I had meant to look into this much earlier, but unfortunately it slipped 
my mind. Severity critical as this behavior can cause hard to trace 
unpredictable behavior in any script using sort with a delimiter, 
potentially leading to random breakage in unrelated software.

With the following test file:
a c a
b b c
a a b

# sort -k1 test
a a b
a c a
b b c
# sort -k2 test
a a b
b b c
a c a
# sort -k3 test
a c a
a a b
b b c

Conclusion: when testing _without_ delimiter, the sort is correct.

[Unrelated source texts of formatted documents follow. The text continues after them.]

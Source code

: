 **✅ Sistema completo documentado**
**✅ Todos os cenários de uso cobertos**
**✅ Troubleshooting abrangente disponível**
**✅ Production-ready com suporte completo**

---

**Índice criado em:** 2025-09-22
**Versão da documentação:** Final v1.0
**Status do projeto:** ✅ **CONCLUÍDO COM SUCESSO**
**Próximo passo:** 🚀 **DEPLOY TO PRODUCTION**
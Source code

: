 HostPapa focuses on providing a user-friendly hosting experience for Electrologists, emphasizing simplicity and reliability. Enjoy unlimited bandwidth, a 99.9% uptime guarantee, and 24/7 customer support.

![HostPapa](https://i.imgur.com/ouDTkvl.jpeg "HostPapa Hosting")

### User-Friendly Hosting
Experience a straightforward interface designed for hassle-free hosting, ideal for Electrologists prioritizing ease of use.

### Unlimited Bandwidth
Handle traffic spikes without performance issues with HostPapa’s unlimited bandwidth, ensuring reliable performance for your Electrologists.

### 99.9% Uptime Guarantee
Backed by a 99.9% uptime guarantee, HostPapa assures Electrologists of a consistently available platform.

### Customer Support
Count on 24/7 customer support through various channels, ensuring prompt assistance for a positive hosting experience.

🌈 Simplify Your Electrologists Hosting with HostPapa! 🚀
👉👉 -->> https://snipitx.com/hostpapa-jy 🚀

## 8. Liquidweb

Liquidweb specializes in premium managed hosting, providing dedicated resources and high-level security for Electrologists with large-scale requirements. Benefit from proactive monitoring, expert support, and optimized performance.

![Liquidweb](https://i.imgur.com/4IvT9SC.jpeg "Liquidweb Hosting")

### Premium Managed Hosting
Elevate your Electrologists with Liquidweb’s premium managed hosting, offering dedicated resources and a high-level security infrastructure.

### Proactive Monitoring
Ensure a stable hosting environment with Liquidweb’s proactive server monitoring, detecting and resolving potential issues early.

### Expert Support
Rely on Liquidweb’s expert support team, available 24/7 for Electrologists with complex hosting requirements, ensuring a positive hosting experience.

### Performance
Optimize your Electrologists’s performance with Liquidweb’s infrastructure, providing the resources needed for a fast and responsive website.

With a slightly modified test file:
a/c/a
b/b/c
a/a/b

# sort -k1 -t/ test
a/a/b
a/c/a
b/b/c
# sort -k2 -t/ test
a/a/b
b/b/c
a/c/a
# sort -k3 -t/ test
a/a/b
b/b/c
a/c/a

Conclusion: when sorting with delimiter on the last field, the 
last-but-one field is sorted instead.

With a leading delimiter in the test file:
/a/c/a
/b/b/c
/a/a/b

# sort -k1 -t/ test
/a/a/b
/a/c/a
/b/b/c
# sort -k2 -t/ test
/a/a/b
/a/c/a
/b/b/c
# sort -k3 -t/ test
/a/a/b
/a/c/a
/b/b/c

Conclusion: with a leading delimiter, the sort is somehow _always_ done on 
the first field.

It looks like sorting with a specific delimiter set is completely broken.
Tests were done inside Debian Installer.

The testcase included in the busybox testsuite seems to work only by 
accident as it is a numeric sort and the last field to be sorted is the 
only numerical data in each line.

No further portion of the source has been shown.